Qualcuno risolverebbe il grattacapo appellandosi al senso comune e direbbe: i vizi, il denaro, le ideologie. Qualcun altro, invece, si affiderebbe all’inconfutabile enciclopedia Treccani e parlerebbe di luoghi fisici, talmente angusti da impedire la libertà d’azione. Ebbene, non esiste un’opzione più giusta dell’altra.
Perché in fondo, si è prigionieri ogni volta che qualcosa prende il sopravvento su di noi, degradando la coscienza a mera dipendenza.

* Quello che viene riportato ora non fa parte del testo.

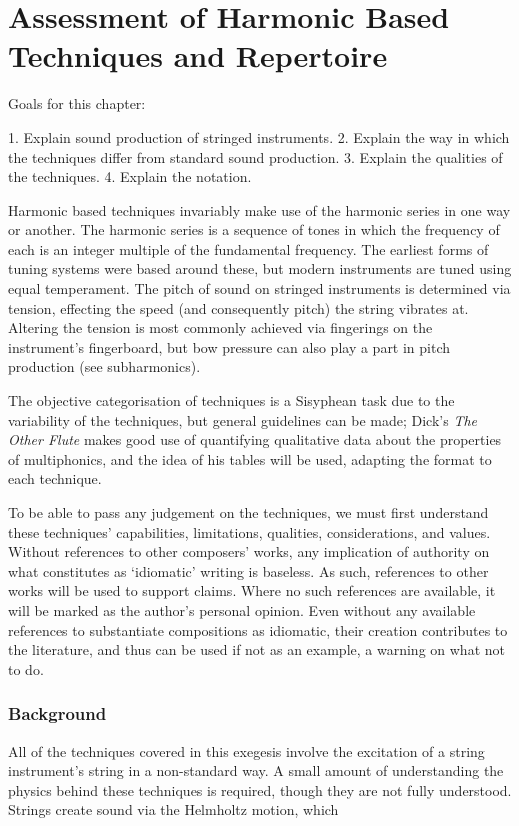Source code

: 
\chapter{Assessment of Harmonic Based Techniques and Repertoire}

Goals for this chapter:

1. Explain sound production of stringed instruments.
2. Explain the way in which the techniques differ from standard sound production.
3. Explain the qualities of the techniques.
4. Explain the notation.



Harmonic based techniques invariably make use of the harmonic series in one way or another. 
The harmonic series is a sequence of tones in which the frequency of each is an integer multiple of the fundamental frequency. 
The earliest forms of tuning systems were based around these, but modern instruments are tuned using equal temperament. 
The pitch of sound on stringed instruments is determined via tension, effecting the speed (and consequently pitch) the string vibrates at. 
Altering the tension is most commonly achieved via fingerings on the instrument's fingerboard, but bow pressure can also play a part in pitch production (see subharmonics).

The objective categorisation of techniques is a Sisyphean task due to the variability of the techniques, but general guidelines can be made; Dick's \emph{The Other Flute} makes good use of quantifying qualitative data about the properties of multiphonics, and the idea of his tables will be used, adapting the format to each technique.\autocite[84]{dickOtherFlute1989}

To be able to pass any judgement on the techniques, we must first understand these techniques' capabilities, limitations, qualities, considerations, and values. 
Without references to other composers' works, any implication of authority on what constitutes as `idiomatic' writing is baseless. 
As such, references to other works will be used to support claims. 
Where no such references are available, it will be marked as the author's personal opinion. 
Even without any available references to substantiate compositions as idiomatic, their creation contributes to the literature, and thus can be used if not as an example, a warning on what not to do. 

\subsection{Background}
All of the techniques covered in this exegesis involve the excitation of a string instrument's string in a non-standard way. 
A small amount of understanding the physics behind these techniques is required, though they are not fully understood.
Strings create sound via the Helmholtz motion, which 

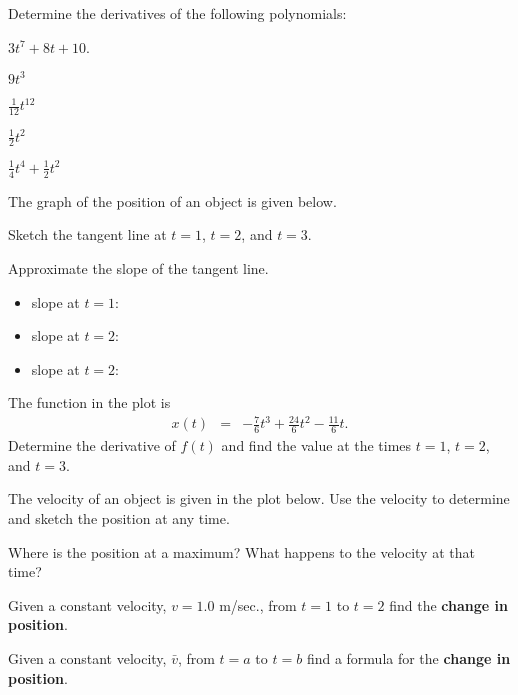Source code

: \begin{problem}
\item Determine the derivatives of the following polynomials:
  \begin{subproblem}
    \item $3 t^7 +8 t + 10 $.
      \vfill
    \item $9t^3$
      \vfill
    \item $\frac{1}{12} t^{12}$
      \vfill
    \item $\frac{1}{2} t^{2}$
      \vfill
    \item $\frac{1}{4} t^{4}+\frac{1}{2}t^2$
      \vfill
  \end{subproblem}
  \clearpage

\item The graph of the position of an object is given below.

  \scalebox{0.6}{}

  \begin{subproblem}
  \item Sketch the tangent line at $t=1$, $t=2$, and $t=3$.
  \item Approximate the slope of the tangent line.
    \begin{itemize}
    \item slope at $t=1$:
    \item slope at $t=2$:
    \item slope at $t=2$:
    \end{itemize}
  \item The function in the plot is 
    \begin{eqnarray*}
      x(t) & = & -\frac{7}{6} t^3 + \frac{24}{6} t^2 - \frac{11}{6} t.
    \end{eqnarray*}
    Determine the derivative of $f(t)$ and find the value at the times
    $t=1$, $t=2$, and $t=3$.
    \vfill
  \end{subproblem}
  \clearpage

\item The velocity of an object is given in the plot below. Use the
  velocity to determine and sketch the position at any time.

  \scalebox{0.7}{}


  \begin{subproblem}
  \item Where is the position at a maximum? What happens to the
    velocity at that time? 
    \vspace{3em}
  \item Given a constant velocity, $v=1.0$ m/sec., from $t=1$ to $t=2$
    find the \textbf{change in position}.  
    \vfill
  \item Given a constant velocity, $\bar{v}$, from $t=a$ to $t=b$ find
    a formula for the \textbf{change in position}.
    \vfill
  \end{subproblem}

\end{problem}

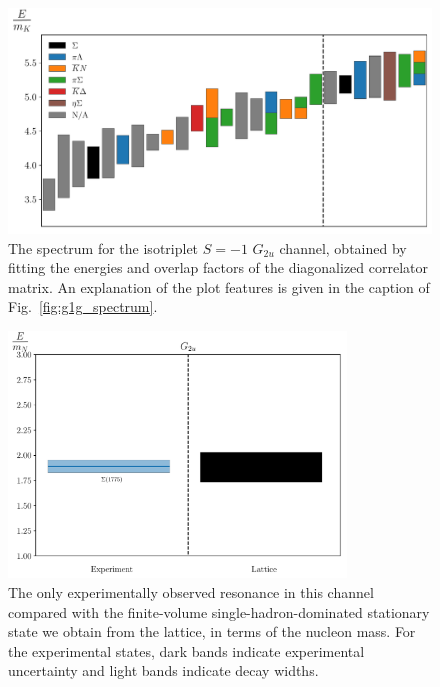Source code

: \begin{figure}[H]
    \centering
    \hspace*{-0.5in}\includegraphics[width=\textwidth]{figures/sigmas/g2u/staircase_mk.pdf}
    \caption[The spectrum for the isotriplet $S=-1$ $G_{2u}$ channel, obtained by fitting the energies and overlap factors of the diagonalized correlator matrix.]{The spectrum for the isotriplet $S=-1$ $G_{2u}$ channel, obtained by fitting the energies and overlap factors of the diagonalized correlator matrix. An explanation of the plot features is given in the caption of Fig.~\ref{fig:g1g_spectrum}.}\label{fig:g2u_spectrum}
\end{figure}

\begin{figure}[H]
    \centering
    \includegraphics[width=0.8\textwidth]{figures/sigmas/g2u/expvslat.pdf}
    \caption[The only experimentally observed resonance in this channel compared with the finite-volume single-hadron-dominated stationary state we obtain from the lattice, in terms of the nucleon mass.]{The only experimentally observed resonance in this channel compared with the finite-volume single-hadron-dominated stationary state we obtain from the lattice, in terms of the nucleon mass. For the experimental states, dark bands indicate experimental uncertainty and light bands indicate decay widths.}\label{fig:g2u_exp}
\end{figure}

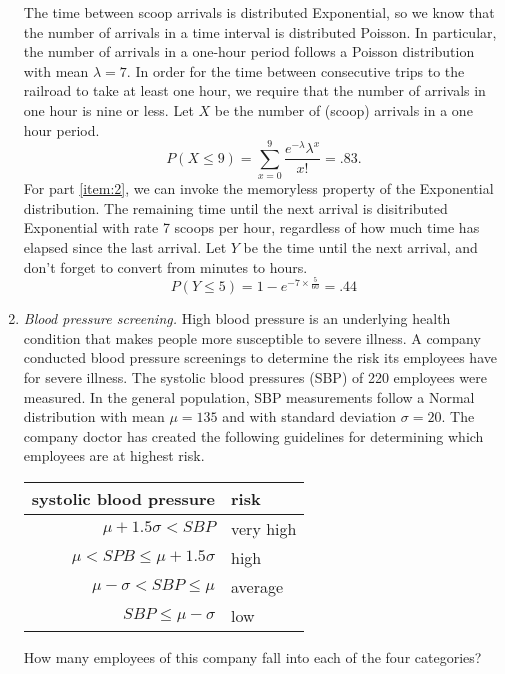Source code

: \begin{enumerate}
\begin{solution}
  \bs The time between scoop arrivals is distributed Exponential, so
  we know that the number of arrivals in a time interval is
  distributed Poisson. In particular, the number of arrivals in a
  one-hour period follows a Poisson distribution with mean
  $\lambda=7$. In order for the time between consecutive trips to the
  railroad to take at least one hour, we require that the number of
  arrivals in one hour is nine or less. Let $X$ be the number of
  (scoop) arrivals in a one hour period.
\[
P(X \leq 9) = \sum_{x=0}^9 \frac{e^{-\lambda}\lambda^x}{x!} = .83.
\]
For part \ref{item:2}, we can invoke the memoryless property of the
Exponential distribution. The remaining time until the next arrival is
disitributed Exponential with rate 7 scoops per hour, regardless of how
much time has elapsed since the last arrival. Let $Y$ be the time
until the next arrival, and don't forget to convert from minutes to
hours.
\[
P(Y \leq 5) = 1 - e^{-7\times \frac{5}{60}} = .44
\]
\end{solution}

\item \emph{Blood pressure screening.} High blood pressure is an
  underlying health condition that makes people more susceptible to
  severe illness. A company conducted blood pressure screenings to
  determine the risk its employees have for severe illness. The
  systolic blood pressures (SBP) of 220 employees were measured.  In
  the general population, SBP measurements follow a Normal distribution
  with mean $\mu=135$ and with standard deviation $\sigma=20$.  The
  company doctor has created the following guidelines for determining
  which employees are at highest risk.

\begin{tabular}{rl}
	systolic blood pressure & risk \\ \hline
	$\mu+1.5\sigma < SBP$ & very high \\
	$\mu < SPB \leq \mu+1.5\sigma$ & high \\
	$\mu-\sigma < SBP \leq \mu$ & average \\
	$SBP \leq \mu-\sigma$ & low
\end{tabular}

How many employees of this company fall into each of the four categories?


\end{enumerate}
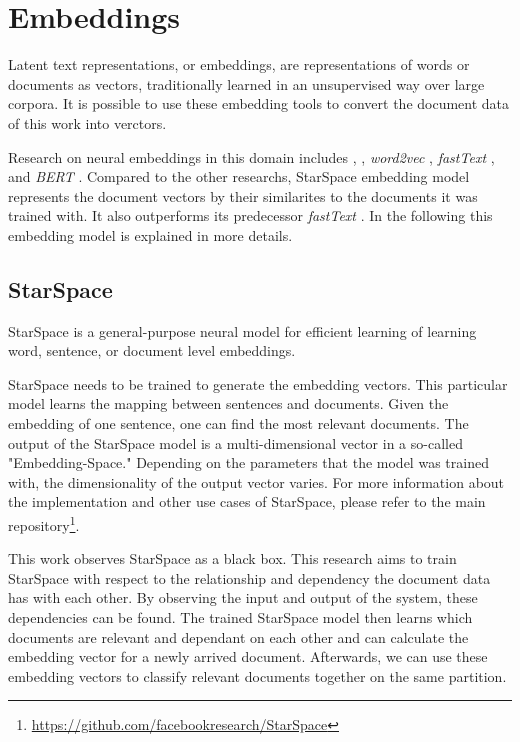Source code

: \section{Embeddings}
\label{sec:embeddings}
Latent text representations, or embeddings, are representations of words or documents as vectors, traditionally learned in an unsupervised way over large corpora. It is possible to use these embedding tools to convert the document data of this work into verctors. 

Research on neural embeddings in this domain includes \cite{bengioNeuralProbabilisticLanguage2003}, 
\cite{collobertNaturalLanguageProcessing2011}, \emph{word2vec} \cite{mikolovEfficientEstimationWord2013}, \emph{fastText} \cite{joulinFastTextZipCompressing2016}, and \emph{BERT} \cite{devlinBERTPretrainingDeep2019}. Compared to the other researchs, StarSpace embedding model represents the document vectors by their similarites to the documents it was trained with. It also outperforms its predecessor \emph{fastText} \cite{wuStarSpaceEmbedAll2017}. In the following this embedding model is explained in more details.

\subsection{StarSpace}
\label{subsec:StarSpace}
StarSpace \cite{wuStarSpaceEmbedAll2017} is a general-purpose neural model for efficient learning of learning word, sentence, or document level embeddings.


StarSpace needs to be trained to generate the embedding vectors. This particular model learns the mapping between sentences and documents. Given the embedding of one sentence, one can find the most relevant documents. The output of the StarSpace model is a multi-dimensional vector in a so-called "Embedding-Space." Depending on the parameters that the model was trained with, the dimensionality of the output vector varies. For more information about the implementation and other use cases of StarSpace, please refer to the main repository\footnote{\url{https://github.com/facebookresearch/StarSpace}}.


This work observes StarSpace as a black box. This research aims to train StarSpace with respect to the relationship and dependency the document data has with each other. By observing the input and output of the system, these dependencies can be found. The trained StarSpace model then learns which documents are relevant and dependant on each other and can calculate the embedding vector for a newly arrived document. Afterwards, we can use these embedding vectors to classify relevant documents together on the same partition.

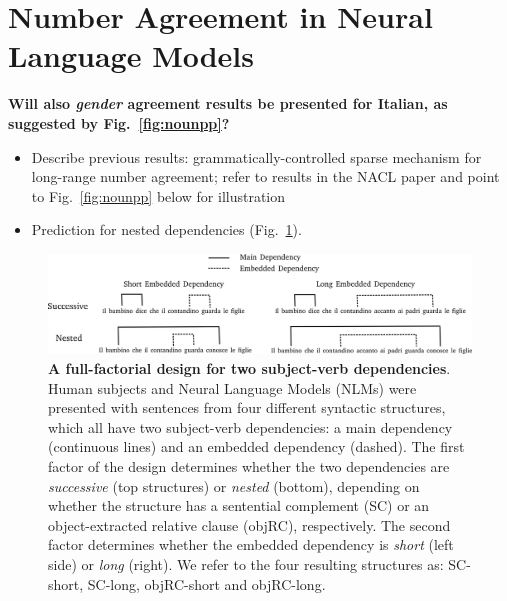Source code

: \section{Number Agreement in Neural Language Models}

\textbf{Will also \emph{gender} agreement results be presented for Italian, as suggested by Fig.~\ref{fig:nounpp}?}

\begin{itemize}
\item Describe previous results: grammatically-controlled sparse
  mechanism for long-range number agreement; refer to results in the
  NACL paper and point to Fig.~\ref{fig:nounpp} below for illustration
    \item Prediction for nested dependencies (Fig.~\ref{fig:design}).
\end{itemize}

\begin{figure}
    \centering
    \includegraphics[width=\textwidth]{figures/design.png}
    \caption{\textbf{A full-factorial design for two subject-verb dependencies}. Human subjects and Neural Language Models (NLMs) were presented with sentences from four different syntactic structures, which all have two subject-verb dependencies: a main dependency (continuous lines) and an embedded dependency (dashed). The first factor of the design determines whether the two dependencies are \textit{successive} (top structures) or \textit{nested} (bottom), depending on whether the structure has a sentential complement (SC) or an object-extracted relative clause (objRC), respectively. The second factor determines whether the embedded dependency is \textit{short} (left side) or \textit{long} (right). We refer to the four resulting structures as: SC-short, SC-long, objRC-short and objRC-long.}
    \label{fig:design}
\end{figure}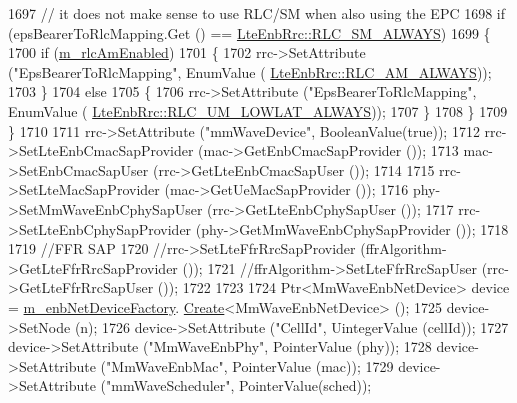 \begin{DoxyCode}
1697                 \textcolor{comment}{// it does not make sense to use RLC/SM when also using the EPC}
1698                 \textcolor{keywordflow}{if} (epsBearerToRlcMapping.Get () == \hyperlink{classns3_1_1LteEnbRrc_a1c748bf2d69860b866dfda2a38427842aacda149c15c085eb654d411b64f62770}{LteEnbRrc::RLC\_SM\_ALWAYS})
1699                 \{
1700                         \textcolor{keywordflow}{if} (\hyperlink{classns3_1_1MmWaveHelper_a47e5d8166922f0be28d1e29e18d2e1f9}{m\_rlcAmEnabled})
1701                         \{
1702                                 rrc->SetAttribute (\textcolor{stringliteral}{"EpsBearerToRlcMapping"}, EnumValue (
      \hyperlink{classns3_1_1LteEnbRrc_a1c748bf2d69860b866dfda2a38427842a3cdf85c3ca2f87b1775fde37d95d0ace}{LteEnbRrc::RLC\_AM\_ALWAYS}));
1703                         \}
1704                         \textcolor{keywordflow}{else}
1705                         \{
1706                                 rrc->SetAttribute (\textcolor{stringliteral}{"EpsBearerToRlcMapping"}, EnumValue (
      \hyperlink{classns3_1_1LteEnbRrc_a1c748bf2d69860b866dfda2a38427842a57f0cbeb7cbaf285166a276e0572c8f4}{LteEnbRrc::RLC\_UM\_LOWLAT\_ALWAYS}));
1707                         \}
1708                 \}
1709         \}
1710 
1711         rrc->SetAttribute (\textcolor{stringliteral}{"mmWaveDevice"}, BooleanValue(\textcolor{keyword}{true}));
1712         rrc->SetLteEnbCmacSapProvider (mac->GetEnbCmacSapProvider ());
1713         mac->SetEnbCmacSapUser (rrc->GetLteEnbCmacSapUser ());
1714 
1715         rrc->SetLteMacSapProvider (mac->GetUeMacSapProvider ());
1716         phy->SetMmWaveEnbCphySapUser (rrc->GetLteEnbCphySapUser ());
1717         rrc->SetLteEnbCphySapProvider (phy->GetMmWaveEnbCphySapProvider ());
1718 
1719         \textcolor{comment}{//FFR SAP}
1720         \textcolor{comment}{//rrc->SetLteFfrRrcSapProvider (ffrAlgorithm->GetLteFfrRrcSapProvider ());}
1721         \textcolor{comment}{//ffrAlgorithm->SetLteFfrRrcSapUser (rrc->GetLteFfrRrcSapUser ());}
1722 
1723 
1724         Ptr<MmWaveEnbNetDevice> device = \hyperlink{classns3_1_1MmWaveHelper_adaf4ba456a6dda3d359b5105a0df1c22}{m\_enbNetDeviceFactory}.
      \hyperlink{classns3_1_1ObjectFactory_a18152e93f0a6fe184ed7300cb31e9896}{Create}<MmWaveEnbNetDevice> ();
1725         device->SetNode (n);
1726         device->SetAttribute (\textcolor{stringliteral}{"CellId"}, UintegerValue (cellId));
1727         device->SetAttribute (\textcolor{stringliteral}{"MmWaveEnbPhy"}, PointerValue (phy));
1728         device->SetAttribute (\textcolor{stringliteral}{"MmWaveEnbMac"}, PointerValue (mac));
1729         device->SetAttribute (\textcolor{stringliteral}{"mmWaveScheduler"}, PointerValue(sched));

\end{DoxyCode}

È un discorso, questo, che non si limita alla singola sfera umana ma si espande fino al dominio delle cose. Anche un oggetto inanimato, infatti, può diventare prigioniero: di sé stesso, dei suoi danni, di azioni scellerate.
Oppure, come nella più classica delle cronache italiane, può finire imprigionato nella droga più ambita tra i costruttori: il cemento. A darcene la prova è una struttura dalle dimensioni mastodontiche, sorta nel cuore delle Alpi Apuane, ancora oggi vittima di cementificazioni e nefandezze umane.
Scelto da Giacomo Puccini per rappresentarvi le sue opere e dal grande Totò per portarci la commedia, il Politeama Verdi di Carrara è oggi prigioniero del progresso più becero.
Abbandonato dal 2008 ma oggetto di abusi edilizi già dagli anni Settanta, questo tempio dell’arte sconsacrato ha visto la logica del denaro prevalere sulla cultura e non ha potuto fare altro se non chiudere i suoi battenti.
La sua storia, però, parla di ingegno e passione sfrenata. Parla di un azzardo dai buoni frutti e del passato dei nostri padri. E prima che l’oblio avvolga di nuovo le spoglie del Politeama carrarese, vale la pena scoprirla.
La città di Carrara vanta un legame plurisecolare con le forme d’arte.
Infatti, fin dall’antichità, nelle montagne circostanti l’abitato venivano aperte cave per l’estrazione del celeberrimo marmo bianco.
Le cave producevano una materia prima molto pregiata, che riforniva gli scultori e i mecenati di tutta Europa. Persino i suoi pezzi di scarto godevano di grande ambizione, tanto da indurre Michelangelo a sceglierne uno per realizzare la famosissima statua del David.
La tradizione teatrale carrarese, invece, trova nelle cronache un’origine molto più recente. La data comunemente accreditata è il 1769, anno in cui i Malaspina, al tempo principi di Carrara, finanziano la costruzione dell’Accademia delle Belle Arti.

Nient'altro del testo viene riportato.